Some of it is obvious; PC's use their collars to communicate, and their sleeves to type. The ships' computer knows where they are at all times in relation to other chips (allowing doors to open for them, elevators to predict their destinations, coffee to be brewing when the go to their quarters, and countless other creature comforts). Workstations can be more fluid, as you can enter and access data practically anywhere.
But I'm having trouble comming up with much more. Perhaps it's because I'm about five cars behind on the technology train; no palmtop, no iPod, heck, my cellphone doesn't even have vibrate

so I'm not
au fait with what bleeding edge technology can do to change your behaviour. Thoughts?
Forget about sleeves and collars. You need one of two things: a pair of glasses or an implant in your brain.
Either way, it gives you a computer display in your field of vision (either on the glass, or simple fake sensory information fed to your brain). When you go into a new store, advertisements could be tailored specifically to you... but, like those virtual ads on football & baseball fields, there's nothing physically to see. It's only fed via computer to your display.

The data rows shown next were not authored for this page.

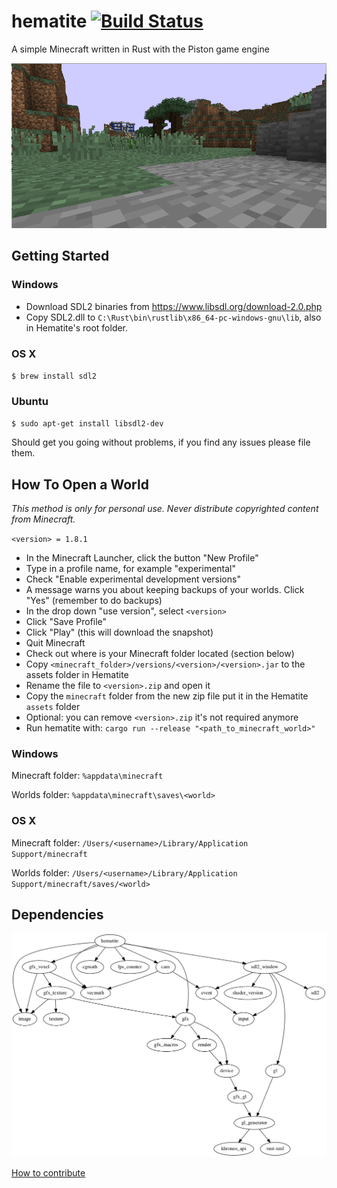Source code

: # hematite [![Build Status](https://travis-ci.org/PistonDevelopers/hematite.svg?branch=master)](https://travis-ci.org/PistonDevelopers/hematite)

A simple Minecraft written in Rust with the Piston game engine

![screenshot](./screenshot.png)

## Getting Started

### Windows

* Download SDL2 binaries from <https://www.libsdl.org/download-2.0.php>
* Copy SDL2.dll to `C:\Rust\bin\rustlib\x86_64-pc-windows-gnu\lib`, also in Hematite's root folder.

### OS X

`$ brew install sdl2`

### Ubuntu

`$ sudo apt-get install libsdl2-dev`

Should get you going without problems, if you find any issues please file them.

## How To Open a World

*This method is only for personal use. Never distribute copyrighted content from Minecraft.*

`<version> = 1.8.1`

* In the Minecraft Launcher, click the button "New Profile"
* Type in a profile name, for example "experimental"
* Check "Enable experimental development versions"
* A message warns you about keeping backups of your worlds. Click "Yes" (remember to do backups)
* In the drop down "use version", select `<version>`
* Click "Save Profile"
* Click "Play" (this will download the snapshot)
* Quit Minecraft
* Check out where is your Minecraft folder located (section below)
* Copy `<minecraft_folder>/versions/<version>/<version>.jar` to the assets folder in Hematite
* Rename the file to `<version>.zip` and open it
* Copy the `minecraft` folder from the new zip file put it in the Hematite `assets` folder
* Optional: you can remove `<version>.zip` it's not required anymore
* Run hematite with: `cargo run --release "<path_to_minecraft_world>"`

### Windows

Minecraft folder: `%appdata\minecraft`

Worlds folder: `%appdata\minecraft\saves\<world>`

### OS X

Minecraft folder: `/Users/<username>/Library/Application Support/minecraft`

Worlds folder: `/Users/<username>/Library/Application Support/minecraft/saves/<world>`

## Dependencies

![dependencies](./Cargo.png)

[How to contribute](https://github.com/PistonDevelopers/piston/blob/master/CONTRIBUTING.md)
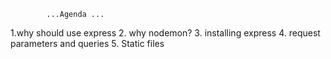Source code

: 
            ...Agenda ...


1.why should use express
2. why nodemon?
3. installing express
4. request parameters and queries
5. Static files
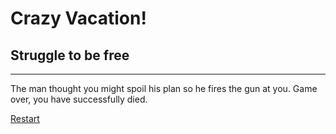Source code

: # Crazy Vacation!
## Struggle to be free
---
The man thought you might spoil his plan so he fires the gun at you. Game over, you have successfully died.

[Restart](../README.md)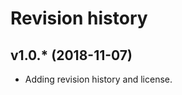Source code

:Revision history
==================



v1.0.* (2018-11-07)
------------------------

* Adding revision history and license.
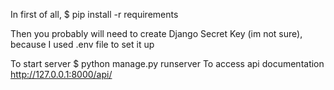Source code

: In first of all, $ pip install -r requirements

Then you probably will need to create Django Secret Key (im not sure), because I used .env file to set it up

To start server $ python manage.py runserver
To access api documentation http://127.0.0.1:8000/api/
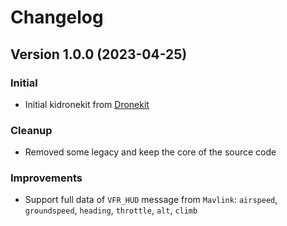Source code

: # Changelog

## Version 1.0.0 (2023-04-25)

### Initial
* Initial kidronekit from [Dronekit](https://github.com/dronekit/dronekit-python.git)

### Cleanup
* Removed some legacy and keep the core of the source code

### Improvements
* Support full data of `VFR_HUD` message from `Mavlink`: `airspeed`, `groundspeed`, `heading`, `throttle`, `alt`, `climb`
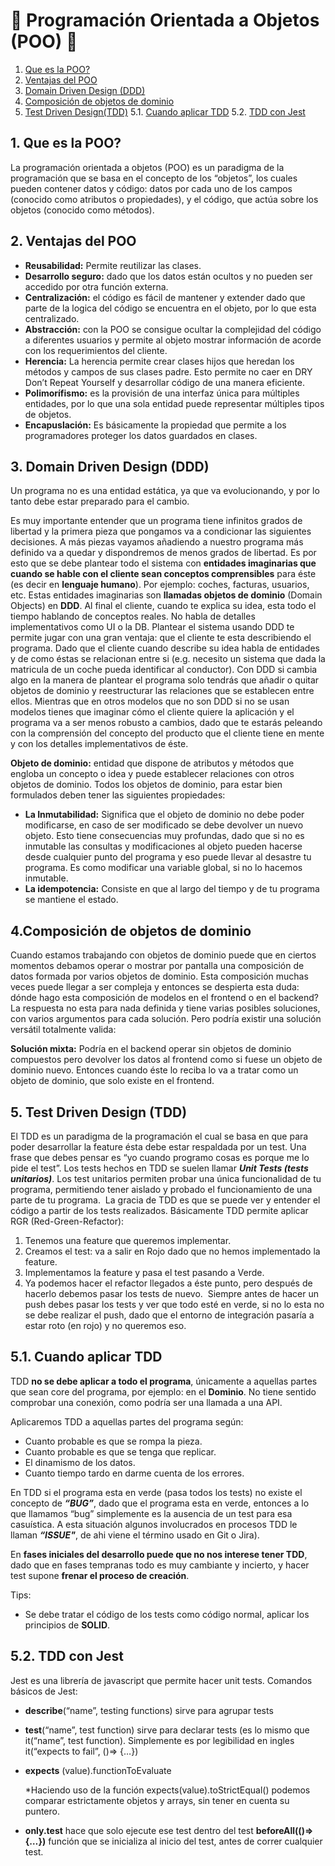 💊 Programación Orientada a Objetos (POO) 💊
===================================

1. [Que es la POO?]()
2. [Ventajas del POO]()
3. [Domain Driven Design (DDD)]()
4. [Composición de objetos de dominio]()
5. [Test Driven Design(TDD)]()
5.1. [Cuando aplicar TDD]()
5.2. [TDD con Jest]()

1\. Que es la POO? 
---------
La programación orientada a objetos (POO) es un paradigma de la programación que se basa en el concepto de los “objetos”, los cuales pueden contener datos y código: datos por cada uno de los campos (conocido como atributos o propiedades), y el código, que actúa sobre los objetos (conocido como métodos).

2\. Ventajas del POO
---------
- **Reusabilidad:** Permite reutilizar las clases.
- **Desarrollo seguro:** dado que los datos están ocultos y no pueden ser accedido por otra función externa.
- **Centralización:** el código es fácil de mantener y extender dado que parte de la logica del código  se encuentra en el objeto, por lo que esta centralizado.
- **Abstracción:** con la POO se consigue ocultar la complejidad del código a diferentes usuarios y permite al objeto mostrar información de acorde con los requerimientos del cliente.
- **Herencia:** La herencia permite crear clases hijos que heredan los métodos y campos de sus clases padre. Esto permite no caer en DRY Don’t Repeat Yourself y desarrollar código de una manera eficiente.
- **Polimorífismo:** es la provisión de una interfaz única para múltiples entidades, por lo que una sola entidad puede representar múltiples tipos de objetos.
- **Encapuslación:**  Es básicamente la propiedad que permite a los programadores proteger los datos guardados en clases.

3\. Domain Driven Design (DDD)
---------
Un programa no es una entidad estática, ya que va evolucionando, y por lo tanto debe estar preparado para el cambio.

Es muy importante entender que un programa tiene infinitos grados de libertad y la primera pieza que pongamos va a condicionar las siguientes decisiones. A más piezas vayamos añadiendo a nuestro programa más definido va a quedar y dispondremos de menos grados de libertad. Es por esto que se debe plantear todo el sistema con **entidades imaginarias que cuando se hable con el cliente sean conceptos comprensibles** para éste (es decir en **lenguaje humano**). Por ejemplo: coches, facturas, usuarios, etc. Estas entidades imaginarias son **llamadas objetos de dominio** (Domain Objects) en **DDD**. 
Al final el cliente, cuando te explica su idea, esta todo el tiempo hablando de conceptos reales. No habla de detalles implementativos como UI o la DB. Plantear el sistema usando DDD te permite jugar con una gran ventaja: que el cliente te esta describiendo el programa. Dado que el cliente cuando describe su idea habla de entidades y de como éstas se relacionan entre si (e.g. necesito un sistema que dada la matricula de un coche pueda identificar al conductor). 
Con DDD si cambia algo en la manera de plantear el programa solo tendrás que añadir o quitar objetos de dominio y reestructurar las relaciones que se establecen entre ellos. Mientras que en otros modelos que no son DDD si no se usan modelos tienes que imaginar cómo el cliente quiere la aplicación y el programa va a ser menos robusto a cambios, dado que te estarás peleando con la comprensión del concepto del producto que el cliente tiene en mente y con los detalles implementativos de éste.

**Objeto de dominio:** entidad que dispone de atributos y métodos que engloba un concepto o idea y puede establecer relaciones con otros objetos de dominio. Todos los objetos de dominio, para estar bien formulados deben tener las siguientes propiedades: 
- **La Inmutabilidad:** Significa que el objeto de dominio no debe poder modificarse, en caso de ser modificado se debe devolver un nuevo objeto. Esto tiene consecuencias muy profundas, dado que si no es inmutable las consultas y modificaciones al objeto pueden hacerse desde cualquier punto del programa y eso puede llevar al desastre tu programa. Es como modificar una variable global, si no lo hacemos inmutable.
- **La idempotencia:**  Consiste en que al largo del tiempo y de tu programa se mantiene el 		estado.

4\.Composición de objetos de dominio
---------
Cuando estamos trabajando con objetos de dominio puede que en ciertos momentos debamos operar o mostrar por pantalla una composición de datos formada por varios objetos de dominio. Esta composición muchas veces puede llegar a ser compleja y entonces se despierta esta duda: dónde hago esta composición de modelos en el frontend o en el backend?
La respuesta no esta para nada definida y tiene varias posibles soluciones, con varios argumentos para cada solución. Pero podría existir una solución versátil totalmente valida:

**Solución mixta:** Podría en el backend operar sin objetos de dominio compuestos pero devolver los datos al frontend como si fuese un objeto de dominio nuevo. Entonces cuando éste lo reciba lo va a tratar como un objeto de dominio, que solo existe en el frontend.

5\. Test Driven Design (TDD)
---------
El TDD es un paradigma de la programación el cual se basa en que para poder desarrollar la feature ésta debe estar respaldada por un test. Una frase que debes pensar es “yo cuando programo cosas es porque me lo pide el test”. Los tests hechos en TDD se suelen llamar ***Unit Tests (tests unitarios)***. Los test unitarios permiten probar una única funcionalidad de tu programa, permitiendo tener aislado y probado el funcionamiento de una parte de tu programa.
 La gracia de TDD es que se puede ver y entender el código a partir de los tests realizados. Básicamente TDD permite aplicar RGR (Red-Green-Refactor): 

1. Tenemos una feature que queremos implementar.
2. Creamos el test: va a salir en Rojo dado que no hemos implementado la feature. 
3. Implementamos la feature y pasa el test pasando a Verde. 
4. Ya podemos hacer el refactor llegados a éste punto, pero después de hacerlo debemos pasar los tests de nuevo. 
Siempre antes de hacer un push debes pasar los tests y ver que todo esté en verde, si no lo esta no se debe realizar el push, dado que el entorno de integración pasaría a estar roto (en rojo) y no queremos eso.

5.1\. Cuando aplicar TDD
---------
TDD **no se debe aplicar a todo el programa**, únicamente a aquellas partes que sean core del programa, por ejemplo: en el **Dominio**. No tiene sentido comprobar una conexión, como podría ser una llamada a una API. 

Aplicaremos TDD a aquellas partes del programa según:
- Cuanto probable es que se rompa la pieza.
- Cuanto probable es que se tenga que replicar.
- El dinamismo de los datos.
- Cuanto tiempo tardo en darme cuenta de los errores.

En TDD si el programa esta en verde (pasa todos los tests) no existe el concepto de ***“BUG”***, dado que el programa esta en verde, entonces a lo que llamamos “bug” simplemente es la ausencia de un test para esa casuística. A esta situación algunos involucrados en procesos TDD le llaman ***“ISSUE"***, de ahi viene el término usado en Git o Jira).

En **fases iniciales del desarrollo puede que no nos interese tener TDD**, dado que en fases tempranas todo es muy cambiante y incierto, y hacer test supone **frenar el proceso de creación**.

Tips:
- Se debe tratar el código de los tests como código normal, aplicar los principios de **SOLID**.


5.2\. TDD con Jest
---------
Jest es una librería de javascript que permite hacer unit tests. Comandos básicos de Jest:
- **describe**(“name”, testing functions) sirve para agrupar tests
- **test**(“name”, test function) sirve para declarar tests (es lo mismo que it(“name”, test function). Simplemente es por legibilidad en ingles it(“expects to fail”, ()=> {…})
- **expects** (value).functionToEvaluate

    *Haciendo uso de la función expects(value).toStrictEqual() podemos comparar estrictamente objetos y arrays, sin tener en cuenta su puntero.
- **only.test** hace que solo ejecute ese test dentro del test
**beforeAll(()=>{…})** función que se inicializa al inicio del test, antes de correr cualquier test.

The computer itself would either simply be a connection to the global / interstellar network, or to your own computer at home / on the ship (both via some wireless connection). All your information can be stored elsewhere and displayed in your field of vision when you ask for it, appearing as a floating window in front of you, or as information laid overtop of real objects (a price tag hovering under a display, or a ? icon next to a painting so you can learn more about the artist's work).
With the proper sensors, the glasses or implant can sense when you want to input data for, say, querying who manufactured this kitchen appliance. A voice command, or simply reaching out and tapping on a virtual keyboard could accomplish the job. See the movie
Minority Report for a good example of that kind of interface (though they had physical screens for the most part).
When you meet another person, your systems can query each other, pull up relevant information and you could then use it to search out more. Like finding a brief synopsis of this professor's latest published scientific paper, and quickly discovering reviews that say he's either a genius or a crackpot.
An implant has advantages that it can also take into account other senses. You could have a phone conversation without the phone, "hearing" the voice sent directly into your brain, and then letting the implant pick up your own voice via your auditory nerves (as you hear yourself talk).
The downside to all of this would be unwanted information, such as pop-up ads (
Aqua Teen Hunger Force did a good job of parodying this problem.

) A virus could cause trouble, making it feed incorrect data to you, or overriding your own ID with someone else's (bad for telling those gun emplacements that you don't have the security clearance you should). Any system like this would need
extremely good security, and local laws that prevent data hijacking.
To steal a couple more ideas, there's the Smartgun system from
Shadowrun, which displays a set of crosshairs in your vision when holding a properly equipped gun. Shooting from the hip is no longer as inaccurate! Not to mention getting range information and visual enhancements at the same time. From
Ghost in the Shell, imagine pulling up live information about a car's whereabouts so you can plan an ambush.
Hope those help give you some ideas.